El mundo dice: vive a tu manera, solo se vive una vez, disfruta todo lo que puedas, lo que deseas consíguelo ya, los compromisos no son definitivos, lo absoluto no existe, yo soy el centro de mi vida, mi libertad no tiene límites, aprovecha todas las ventajas, no desperdicies ninguna ocasión, busca el éxito, la fama y el dinero, satisfaz tus comodidades y caprichos, yo primero los demás después o nunca. Mejor hoy que mañana; paso corto, vista larga, mala intención; el tiempo es breve.
La moral es para gente anticuada yo establezco mi propia moral según me convenga en cada caso. La corrupción es permisible, casi todos caen en ella y no pasa nada. Las coimas solucionan muchos problemas a todos los niveles y en casi todos los estamentos. En cuanto al sexo: la pornografía y la masturbación son habituales, las relaciones sexuales son frecuentes sin importar edad, estado civil o religioso de la pareja. El aborto es una solución para no complicarse la vida.

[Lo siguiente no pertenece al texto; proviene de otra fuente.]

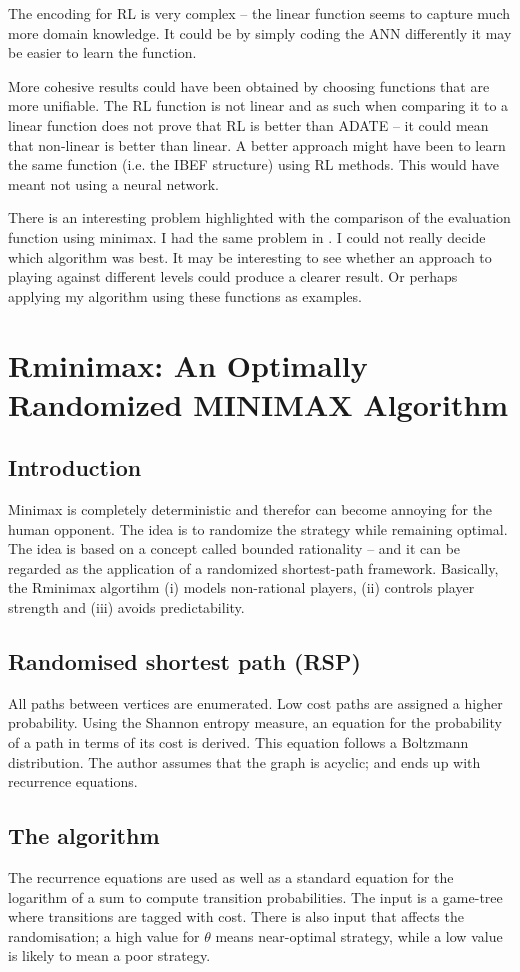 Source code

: The encoding for RL is very complex -- the linear function seems to capture much more domain knowledge.  It could be by simply coding the ANN differently it may be easier to learn the function.

More cohesive results could have been obtained by choosing functions that are more unifiable.  The RL function is not linear and as such when comparing it to a linear function does not prove that RL is better than ADATE -- it could mean that non-linear is better than linear.  A better approach might have been to learn the same function (i.e. the IBEF structure) using RL methods.  This would have meant not using a neural network.

There is an interesting problem highlighted with the comparison of the evaluation function using minimax.  I had the same problem in .  I could not really decide which algorithm was best.  It may be interesting to see whether an approach to playing against different levels could produce a clearer result.  Or perhaps applying my algorithm using these functions as examples. 

\section{Rminimax: An Optimally Randomized MINIMAX Algorithm}
\cite{diez:minimax}
\subsection{Introduction} Minimax is completely deterministic and therefor can become annoying for the human opponent.  The idea is to randomize the strategy while remaining optimal.  The idea is based on a concept called bounded rationality -- and it can be regarded as the application of a randomized shortest-path framework.  Basically, the Rminimax algortihm (i) models non-rational players, (ii) controls player strength and (iii) avoids predictability. 
\subsection{Randomised shortest path (RSP)}  All paths between vertices are enumerated.  Low cost paths are assigned a higher probability. Using the Shannon entropy measure, an equation for the probability of a path in terms of its cost is derived.  This equation follows a Boltzmann distribution. The author assumes that the graph is acyclic; and ends up with recurrence equations.
\subsection{The algorithm} The recurrence equations are used as well as a standard equation for the logarithm of a sum to compute transition probabilities. The input is a game-tree where transitions are tagged with cost.  There is also input that affects the randomisation; a high value for $\theta$ means near-optimal strategy, while a low value is likely to mean a poor strategy.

Soy católico no practicante. Al culto voy para cumplir algún compromiso social. Si alguna vez tengo conciencia de pecado me confieso solo con Dios. En los juicios recurro a abogados o políticos corruptos para obtener una sentencia
favorable; aprovecho que el poder judicial depende servilmente del ejecutivo. La Iglesia no me convence ni me interesa, es una entidad anacrónica, para mí no es un buen ejemplo ni modelo, yo voy a mi aire. Busco un Dios asequible a mi yo.
De política es mejor no saber nada, es increíble caos, un laberinto con salida a ninguna parte, mucha gente improvista e incompetente, servicios/ trámites burocráticos interminables, una manada de elefantes blancos, refugio laboral para gente del partido, primero el partido y los del partido después el bien común.